(Materials provided begins)

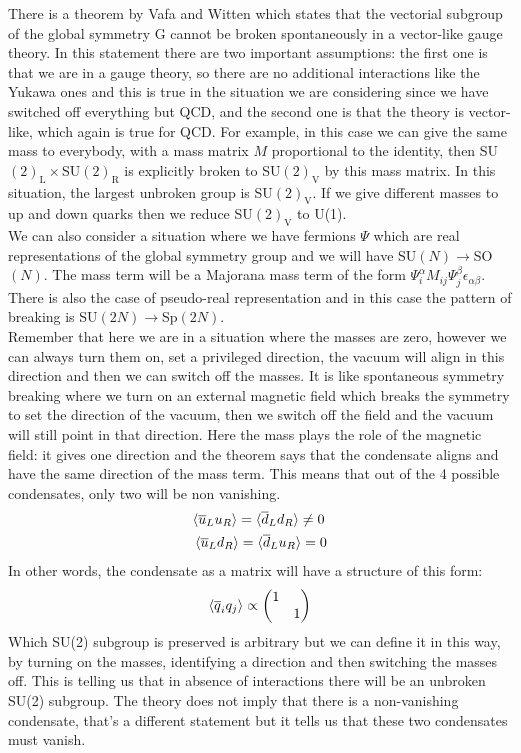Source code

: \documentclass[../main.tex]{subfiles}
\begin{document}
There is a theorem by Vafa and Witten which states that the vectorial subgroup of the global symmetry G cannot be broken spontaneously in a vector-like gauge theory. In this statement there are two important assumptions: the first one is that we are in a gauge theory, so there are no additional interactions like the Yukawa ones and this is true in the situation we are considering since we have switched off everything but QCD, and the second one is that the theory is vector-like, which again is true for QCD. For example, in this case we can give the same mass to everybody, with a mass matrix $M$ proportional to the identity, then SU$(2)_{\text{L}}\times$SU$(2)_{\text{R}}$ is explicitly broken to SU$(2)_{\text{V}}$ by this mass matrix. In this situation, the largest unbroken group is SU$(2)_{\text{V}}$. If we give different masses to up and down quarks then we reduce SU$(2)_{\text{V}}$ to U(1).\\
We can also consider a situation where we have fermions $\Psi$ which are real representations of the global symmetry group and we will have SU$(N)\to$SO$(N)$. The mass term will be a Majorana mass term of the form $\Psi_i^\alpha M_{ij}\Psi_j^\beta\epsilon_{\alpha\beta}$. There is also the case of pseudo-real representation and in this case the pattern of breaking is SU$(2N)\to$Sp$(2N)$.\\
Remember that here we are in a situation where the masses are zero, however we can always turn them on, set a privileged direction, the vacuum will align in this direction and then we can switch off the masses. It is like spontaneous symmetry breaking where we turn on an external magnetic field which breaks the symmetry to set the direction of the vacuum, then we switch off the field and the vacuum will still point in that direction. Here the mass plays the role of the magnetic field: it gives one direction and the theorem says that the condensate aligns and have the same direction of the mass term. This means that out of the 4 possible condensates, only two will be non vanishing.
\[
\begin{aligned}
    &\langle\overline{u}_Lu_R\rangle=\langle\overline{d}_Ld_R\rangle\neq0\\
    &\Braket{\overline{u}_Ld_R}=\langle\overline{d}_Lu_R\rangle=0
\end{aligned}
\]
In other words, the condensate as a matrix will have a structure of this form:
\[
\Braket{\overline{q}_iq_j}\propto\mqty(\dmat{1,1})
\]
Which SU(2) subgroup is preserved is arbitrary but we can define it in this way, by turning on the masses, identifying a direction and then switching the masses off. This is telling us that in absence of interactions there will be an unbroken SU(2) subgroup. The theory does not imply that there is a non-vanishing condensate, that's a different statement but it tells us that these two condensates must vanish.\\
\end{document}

(Materials provided ends)

**Assigned task:** Please tally every line of the material above that has the string "rangle", and write only the total.

**Answer for the task:** 2